Data Governance Principles and Standards


The migration should be guided by key data governance principles, including data ownership, data quality, metadata management, business glossary standardization, lineage and traceability, security and privacy, regulatory compliance, stewardship, and continuous monitoring. These principles help ensure that data remains trusted, secure, and fit for business use throughout the transformation.
Governance requirements should align with industry-specific regulations and standards. For example, financial services may require compliance with IFRS and GDPR, while retail organizations focus on customer data protection, privacy, product master data, and omnichannel consistency.

A successful migration treats governance as a parallel workstream rather than a post-migration activity. For SSIS to Snowflake transformation, we need a maturity model—a structured framework where each phase is validated before we move forward, with data governance embedded throughout the entire migration lifecycle. Collibra provides the governance backbone that delivers visibility, accountability, and trust at every stage. The steps below outline how data governance can be leveraged across the full SSIS and SQL to Snowflake migration journey.

Step 1: Discovery & Assessment

Discovery means building a complete inventory—not just servers and instances, but every database, schema, stored procedure, function, view, SSIS package, SQL Agent job and dependencies between them. Mapping source to target systems(high level). Check on data /process ownership, historical loads and schedule analysis.  Assess the SSIS and SQL Server environment to identify where sensitive data lives, how access is managed, and which regulatory obligations apply, exposing gaps like hardcoded credentials, excessive access, missing encryption, and weak audit trails.

Stakeholder interviews are a critical part of this process. Data owners, stewards, business users, data engineers, and reporting teams are engaged to understand how data is used, which datasets are considered critical, where manual workarounds exist, and which reports or processes are highly dependent on specific data assets. These discussions often reveal undocumented business rules, hidden dependencies, and data quality issues that are not visible through technical analysis alone.

We use Collibra to establish a comprehensive inventory of our data assets, asset owners, business terms and system relationships, ensuring we have a clear view of what exists before any migration work begins. This level of visibility sets the foundation for an accurate and governed migration.

Step 2:  Lineage and Dependency Analysis

We need to understand how data actually moves. Which downstream system breaks if the table changes, which stored procedure calls a linked server, shared staging tables etc.
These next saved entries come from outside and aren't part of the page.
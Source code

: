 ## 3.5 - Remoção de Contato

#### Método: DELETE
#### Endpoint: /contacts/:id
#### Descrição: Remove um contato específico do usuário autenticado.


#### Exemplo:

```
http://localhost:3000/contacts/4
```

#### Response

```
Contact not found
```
We need to check if there are any changes in data granularity occur as part of the migration from SSIS to Snowflake/PySpark.For example, in the legacy SSIS environment, a business attribute may have been calculated for each individual transaction using a For Each processing approach. In the target Snowflake/PySpark environment, the same metric may be calculated through batch processing and stored at a monthly aggregation level. While the business outcome may remain the same, the level of detail available to data consumers will change.In such cases we need to check if existing data quality rules, business glossary definitions, and responsibilities remain valid under the new granularity and update the same.

We use Collibra to capture and visualize end to end lineage across all relevant assets. This delivers key governance outcomes, including complete source to target lineage documentation, dependency mapping, identification of undocumented or hidden processes, and the ability to perform meaningful impact analysis.
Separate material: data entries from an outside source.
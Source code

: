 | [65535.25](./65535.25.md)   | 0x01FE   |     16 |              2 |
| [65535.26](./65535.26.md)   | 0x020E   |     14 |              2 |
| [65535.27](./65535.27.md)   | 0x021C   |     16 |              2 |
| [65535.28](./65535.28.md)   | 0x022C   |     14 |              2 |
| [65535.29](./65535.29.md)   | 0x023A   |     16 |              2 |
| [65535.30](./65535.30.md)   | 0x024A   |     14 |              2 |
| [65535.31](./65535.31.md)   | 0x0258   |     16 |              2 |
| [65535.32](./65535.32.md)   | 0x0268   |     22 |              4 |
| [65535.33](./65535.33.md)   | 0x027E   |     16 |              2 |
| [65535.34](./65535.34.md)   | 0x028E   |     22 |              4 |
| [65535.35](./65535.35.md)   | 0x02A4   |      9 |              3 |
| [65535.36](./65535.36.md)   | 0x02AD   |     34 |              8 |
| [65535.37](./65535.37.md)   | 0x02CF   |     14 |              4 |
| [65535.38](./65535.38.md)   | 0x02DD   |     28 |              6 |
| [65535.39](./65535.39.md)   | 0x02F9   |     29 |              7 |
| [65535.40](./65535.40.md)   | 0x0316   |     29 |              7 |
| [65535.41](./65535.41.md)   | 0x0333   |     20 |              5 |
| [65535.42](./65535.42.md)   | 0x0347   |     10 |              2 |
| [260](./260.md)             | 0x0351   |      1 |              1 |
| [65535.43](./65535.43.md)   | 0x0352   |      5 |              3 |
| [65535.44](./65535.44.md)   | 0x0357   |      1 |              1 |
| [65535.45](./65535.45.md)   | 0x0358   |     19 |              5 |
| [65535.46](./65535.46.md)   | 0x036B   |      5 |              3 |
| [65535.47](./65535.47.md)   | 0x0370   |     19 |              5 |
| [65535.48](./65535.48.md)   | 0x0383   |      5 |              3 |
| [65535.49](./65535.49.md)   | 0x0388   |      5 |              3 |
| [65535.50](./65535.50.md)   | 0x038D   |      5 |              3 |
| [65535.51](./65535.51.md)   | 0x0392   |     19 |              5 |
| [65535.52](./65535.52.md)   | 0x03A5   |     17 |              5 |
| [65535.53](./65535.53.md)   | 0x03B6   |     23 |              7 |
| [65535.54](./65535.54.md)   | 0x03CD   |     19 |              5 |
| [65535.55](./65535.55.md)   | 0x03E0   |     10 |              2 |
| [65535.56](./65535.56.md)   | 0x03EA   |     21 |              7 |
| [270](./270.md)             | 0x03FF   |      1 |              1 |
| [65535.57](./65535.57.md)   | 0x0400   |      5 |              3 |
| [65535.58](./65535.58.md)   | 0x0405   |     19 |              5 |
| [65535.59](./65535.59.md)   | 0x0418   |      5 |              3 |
Step 3: Business Rule and Data Quality Extraction

Rowlevel transformations, filtering logic, and data quality controls embedded within SSIS packages  need to be identified and documented during this phase. These governance artifacts are then carried forward and implemented in PySpark during the Design and Migration phase, ensuring that even as the technology stack changes, the underlying business rules, lineage, and compliance requirements remain intact, consistent, and fully traceable through Collibra.

Not all SSIS logic will be migrated directly to Snowflake or PySpark. During the business rule assessment phase, we need to evaluate whether existing transformations remain relevant to current business requirements. For example, a currency conversion rule introduced to accommodate a country currency change in 2021 may no longer be required if the target platform only retains two years of historical data , changes in the reclassification of financial asset definitions may require certain legacy rules to be updated, replaced, or retired rather than migrated as-is.
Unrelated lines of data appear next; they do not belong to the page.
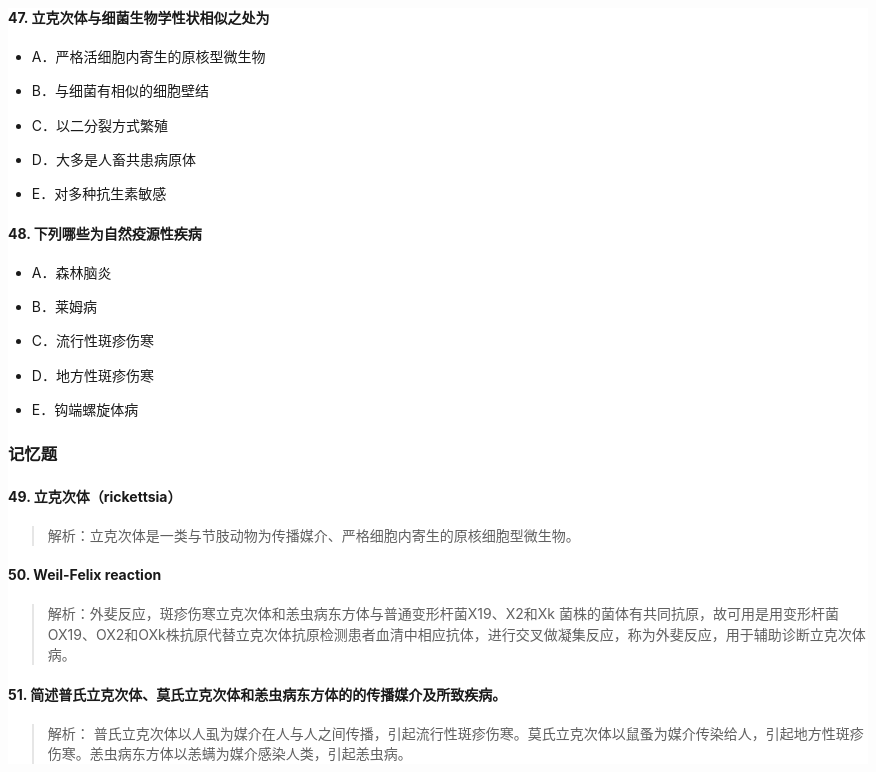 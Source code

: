 





#### 47. 立克次体与细菌生物学性状相似之处为

* A．严格活细胞内寄生的原核型微生物

* B．与细菌有相似的细胞壁结

* C．以二分裂方式繁殖

* D．大多是人畜共患病原体

* E．对多种抗生素敏感







#### 48. 下列哪些为自然疫源性疾病

* A．森林脑炎

* B．莱姆病

* C．流行性斑疹伤寒

* D．地方性斑疹伤寒

* E．钩端螺旋体病











### 记忆题

#### 49. 立克次体（rickettsia）

> 解析：立克次体是一类与节肢动物为传播媒介、严格细胞内寄生的原核细胞型微生物。







#### 50. Weil-Felix reaction

> 解析：外斐反应，斑疹伤寒立克次体和恙虫病东方体与普通变形杆菌X19、X2和Xk 菌株的菌体有共同抗原，故可用是用变形杆菌OX19、OX2和OXk株抗原代替立克次体抗原检测患者血清中相应抗体，进行交叉做凝集反应，称为外斐反应，用于辅助诊断立克次体病。







#### 51. 简述普氏立克次体、莫氏立克次体和恙虫病东方体的的传播媒介及所致疾病。

> 解析： 普氏立克次体以人虱为媒介在人与人之间传播，引起流行性斑疹伤寒。莫氏立克次体以鼠蚤为媒介传染给人，引起地方性斑疹伤寒。恙虫病东方体以恙螨为媒介感染人类，引起恙虫病。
Step 4 : Establish Snowflake Governance Standards

In this phase, we use the findings from the previous stage to define how governance will operate in the target Snowflake environment. We establish the foundational standards and controls that Snowflake must adhere to, including naming conventions, data classifications, ownership and stewardship assignments, security and access patterns, and the lineage requirements that must be captured and maintained. By designing these governance elements upfront, we ensure that Snowflake is built with consistent structure, clear accountability, and traceable data flows from day one.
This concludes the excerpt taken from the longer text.